Vincent Hogan: Off-key Rebels quietly perform exercise in denial
The colour was authentic summer, the old bowl by the marina tingling under a perfect, gaping sky. But in noise and animation, this had all the tumult of a Rotary Club golf outing.
Cork duly eased into their first Munster hurling final in four years, completing the journey with hurried, sometimes awkward strides. Yet, one statistic lingered as a tell-tale denouement for this contest of illusory heat.
The first time Limerick managed consecutive scores arrived with a brace of Thomas O'Brien points on the cusp of full-time. Cork, essentially, looked like a team operating off the margins of their talent. Had there been a requirement to dig deeper, they could have met it.
Let it be said, Limerick had some wonderful performances. Shane O'Neill of South Liberties recovered from a nightmare opening 20 minutes to have a storming game and his partners on the full-back line, David Breen and Kieran O'Rourke, completely bossed their stations too.
Breen, especially, found the measure of Aisake O hAilpin, though the quality of delivery wasn't facilitated by the kind of attention deficit that had overcome so many Tipperary players three weeks earlier.
Limerick hurled with palpable honesty, yet they were on a damage limitation assignment. With 24 of the county's best hurlers occupied elsewhere, it required quite a leap of the imagination to think they could trouble a side that had emulsified Tipp.
Yet they needlessly steepened the gradient for themselves with two incidents approaching half-time.
First, Paudie McNamara failed to convert a penalty after James V O'Brien had been floored en route to the Blackrock-end goal.
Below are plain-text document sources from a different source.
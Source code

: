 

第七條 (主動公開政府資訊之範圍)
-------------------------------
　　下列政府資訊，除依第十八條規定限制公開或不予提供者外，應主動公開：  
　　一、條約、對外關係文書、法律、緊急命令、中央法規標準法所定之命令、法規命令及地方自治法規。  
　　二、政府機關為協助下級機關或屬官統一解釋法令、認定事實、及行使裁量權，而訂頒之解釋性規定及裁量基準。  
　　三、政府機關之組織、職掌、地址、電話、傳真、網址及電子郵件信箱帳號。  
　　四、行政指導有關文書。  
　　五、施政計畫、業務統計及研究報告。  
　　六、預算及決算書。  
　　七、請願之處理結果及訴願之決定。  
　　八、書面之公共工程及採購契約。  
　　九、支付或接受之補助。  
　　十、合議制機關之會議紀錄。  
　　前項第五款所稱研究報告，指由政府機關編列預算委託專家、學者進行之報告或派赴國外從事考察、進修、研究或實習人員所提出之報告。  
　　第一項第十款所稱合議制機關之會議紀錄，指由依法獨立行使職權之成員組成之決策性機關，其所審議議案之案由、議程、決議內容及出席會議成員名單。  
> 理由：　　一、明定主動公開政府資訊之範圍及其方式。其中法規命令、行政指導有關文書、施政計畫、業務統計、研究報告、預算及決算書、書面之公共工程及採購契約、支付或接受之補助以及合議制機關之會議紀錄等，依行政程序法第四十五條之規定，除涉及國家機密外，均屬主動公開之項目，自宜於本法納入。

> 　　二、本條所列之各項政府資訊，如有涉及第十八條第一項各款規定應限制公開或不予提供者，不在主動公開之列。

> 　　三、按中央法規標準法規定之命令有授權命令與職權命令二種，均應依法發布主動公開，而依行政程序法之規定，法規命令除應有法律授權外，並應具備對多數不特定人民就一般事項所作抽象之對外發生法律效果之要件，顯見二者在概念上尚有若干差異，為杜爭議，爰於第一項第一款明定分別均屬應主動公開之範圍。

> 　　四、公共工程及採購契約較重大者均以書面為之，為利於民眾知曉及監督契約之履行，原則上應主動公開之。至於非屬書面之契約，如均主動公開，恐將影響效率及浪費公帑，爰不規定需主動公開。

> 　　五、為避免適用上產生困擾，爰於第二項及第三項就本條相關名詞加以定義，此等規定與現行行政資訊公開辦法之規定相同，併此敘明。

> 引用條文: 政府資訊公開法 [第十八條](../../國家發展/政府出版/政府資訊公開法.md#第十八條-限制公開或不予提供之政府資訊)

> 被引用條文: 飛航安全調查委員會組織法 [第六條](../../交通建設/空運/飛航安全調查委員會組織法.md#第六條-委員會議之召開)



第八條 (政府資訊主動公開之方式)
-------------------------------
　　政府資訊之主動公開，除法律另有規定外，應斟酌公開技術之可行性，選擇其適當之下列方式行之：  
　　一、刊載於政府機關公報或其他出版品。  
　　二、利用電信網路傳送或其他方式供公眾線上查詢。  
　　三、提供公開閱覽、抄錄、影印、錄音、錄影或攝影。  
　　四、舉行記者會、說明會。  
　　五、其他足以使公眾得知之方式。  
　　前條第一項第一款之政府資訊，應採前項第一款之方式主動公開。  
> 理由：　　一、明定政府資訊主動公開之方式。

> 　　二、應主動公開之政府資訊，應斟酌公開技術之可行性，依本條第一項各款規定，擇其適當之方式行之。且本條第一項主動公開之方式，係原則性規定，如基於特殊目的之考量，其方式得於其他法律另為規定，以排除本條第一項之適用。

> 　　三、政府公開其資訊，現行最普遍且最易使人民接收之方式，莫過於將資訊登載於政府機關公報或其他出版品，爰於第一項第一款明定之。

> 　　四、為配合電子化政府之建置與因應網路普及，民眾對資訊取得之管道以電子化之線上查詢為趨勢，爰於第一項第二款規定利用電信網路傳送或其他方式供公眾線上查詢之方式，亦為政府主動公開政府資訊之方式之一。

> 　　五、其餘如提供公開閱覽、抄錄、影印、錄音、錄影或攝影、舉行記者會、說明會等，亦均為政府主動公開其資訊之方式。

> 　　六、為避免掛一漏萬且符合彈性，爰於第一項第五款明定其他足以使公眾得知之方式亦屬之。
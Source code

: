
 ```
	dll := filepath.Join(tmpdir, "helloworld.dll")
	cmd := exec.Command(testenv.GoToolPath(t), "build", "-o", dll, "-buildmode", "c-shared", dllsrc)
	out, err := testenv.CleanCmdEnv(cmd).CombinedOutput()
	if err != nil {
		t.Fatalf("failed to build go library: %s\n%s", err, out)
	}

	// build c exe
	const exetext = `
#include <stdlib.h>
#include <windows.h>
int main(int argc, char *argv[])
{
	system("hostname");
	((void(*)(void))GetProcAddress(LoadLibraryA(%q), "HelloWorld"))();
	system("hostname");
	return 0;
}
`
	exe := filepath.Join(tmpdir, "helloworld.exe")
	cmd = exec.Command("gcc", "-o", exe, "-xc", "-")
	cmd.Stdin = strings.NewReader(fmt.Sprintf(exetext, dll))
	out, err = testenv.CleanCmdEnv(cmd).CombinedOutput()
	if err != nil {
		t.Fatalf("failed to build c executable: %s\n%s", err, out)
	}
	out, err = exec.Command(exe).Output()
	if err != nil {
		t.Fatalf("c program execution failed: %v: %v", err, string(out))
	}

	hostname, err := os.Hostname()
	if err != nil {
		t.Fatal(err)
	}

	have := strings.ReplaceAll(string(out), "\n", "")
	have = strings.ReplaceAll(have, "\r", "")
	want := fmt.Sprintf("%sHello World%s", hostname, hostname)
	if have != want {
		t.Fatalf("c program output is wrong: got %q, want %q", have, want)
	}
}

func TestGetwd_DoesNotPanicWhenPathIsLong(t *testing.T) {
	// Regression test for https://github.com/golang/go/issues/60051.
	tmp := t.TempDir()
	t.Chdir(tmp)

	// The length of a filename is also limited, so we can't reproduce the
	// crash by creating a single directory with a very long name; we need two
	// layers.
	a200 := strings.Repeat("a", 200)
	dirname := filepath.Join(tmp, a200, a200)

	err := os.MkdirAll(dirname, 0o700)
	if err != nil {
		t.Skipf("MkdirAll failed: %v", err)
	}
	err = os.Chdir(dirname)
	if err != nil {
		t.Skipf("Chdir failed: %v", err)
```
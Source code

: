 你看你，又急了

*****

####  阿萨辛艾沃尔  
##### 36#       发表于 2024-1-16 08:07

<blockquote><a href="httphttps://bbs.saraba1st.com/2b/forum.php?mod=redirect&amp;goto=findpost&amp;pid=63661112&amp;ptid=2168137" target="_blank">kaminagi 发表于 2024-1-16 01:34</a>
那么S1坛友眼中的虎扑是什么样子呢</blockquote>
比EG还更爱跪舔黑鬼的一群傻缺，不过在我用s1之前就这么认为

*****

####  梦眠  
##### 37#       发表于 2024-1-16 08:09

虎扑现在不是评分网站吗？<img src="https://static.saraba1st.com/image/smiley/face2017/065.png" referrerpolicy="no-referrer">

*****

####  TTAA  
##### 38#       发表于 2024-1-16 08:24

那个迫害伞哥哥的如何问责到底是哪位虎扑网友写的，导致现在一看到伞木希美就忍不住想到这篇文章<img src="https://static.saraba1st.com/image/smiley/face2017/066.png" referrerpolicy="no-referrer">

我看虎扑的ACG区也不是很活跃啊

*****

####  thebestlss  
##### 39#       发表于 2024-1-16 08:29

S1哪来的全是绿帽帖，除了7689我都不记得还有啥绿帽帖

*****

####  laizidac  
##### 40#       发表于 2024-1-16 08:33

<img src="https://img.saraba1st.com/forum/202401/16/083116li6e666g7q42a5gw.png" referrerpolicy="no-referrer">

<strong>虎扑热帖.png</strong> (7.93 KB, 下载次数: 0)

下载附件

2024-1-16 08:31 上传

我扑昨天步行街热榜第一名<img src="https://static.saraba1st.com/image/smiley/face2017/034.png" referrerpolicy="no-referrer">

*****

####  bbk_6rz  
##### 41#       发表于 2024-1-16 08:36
Then wing-forward Sean Herlihy was red-carded for swinging back with his hurley into the face of Cork substitute Shane Murphy.
It meant that Limerick went to their tea a depleted army, trailing 0-6 to 1-10 and having spurned the opportunity to apply some semblance of pressure on a slightly befuddled and mis-firing Cork.
Horgan had blazed home a 10th- minute penalty after being dragged down by O'Neill and when referee James Owens spread his arms for a repeat offence in the 20th minute, the immediate worry must have been that O'Neill might get the line.
But Owens' humanitarian side overcame the pedant seemingly favoured by assessors and O'Neill thanked him for his kindness by saving Horgan's second penalty.
In truth, Cork lacked intensity and a team without intensity is one prone to taking too much out of the ball.
They won few 50-50 contests and, too often, indulged in ambling cross-field passes when a direct route beckoned.
With their full-forward in virtual shut-down mode, they came to depend on their half-forwards for scores. Niall McCarthy, especially, stepped up to the mark, delivering 0-5 from play and endlessly making himself available on a day when some men in red seemed a mite resentful of Limerick's energy.
The O'Connor twins hurled sweetly too, yet there was never a sense of the power and body intelligence that franked their eviction of Tipperary.
On breaking ball, especially, Cork equivocated. Limerick, by contrast, started in fifth gear and never changed. Their defiance was encapsulated by O'Neill's wonderful, diving block on Michael Cussen with three minutes of normal time remaining.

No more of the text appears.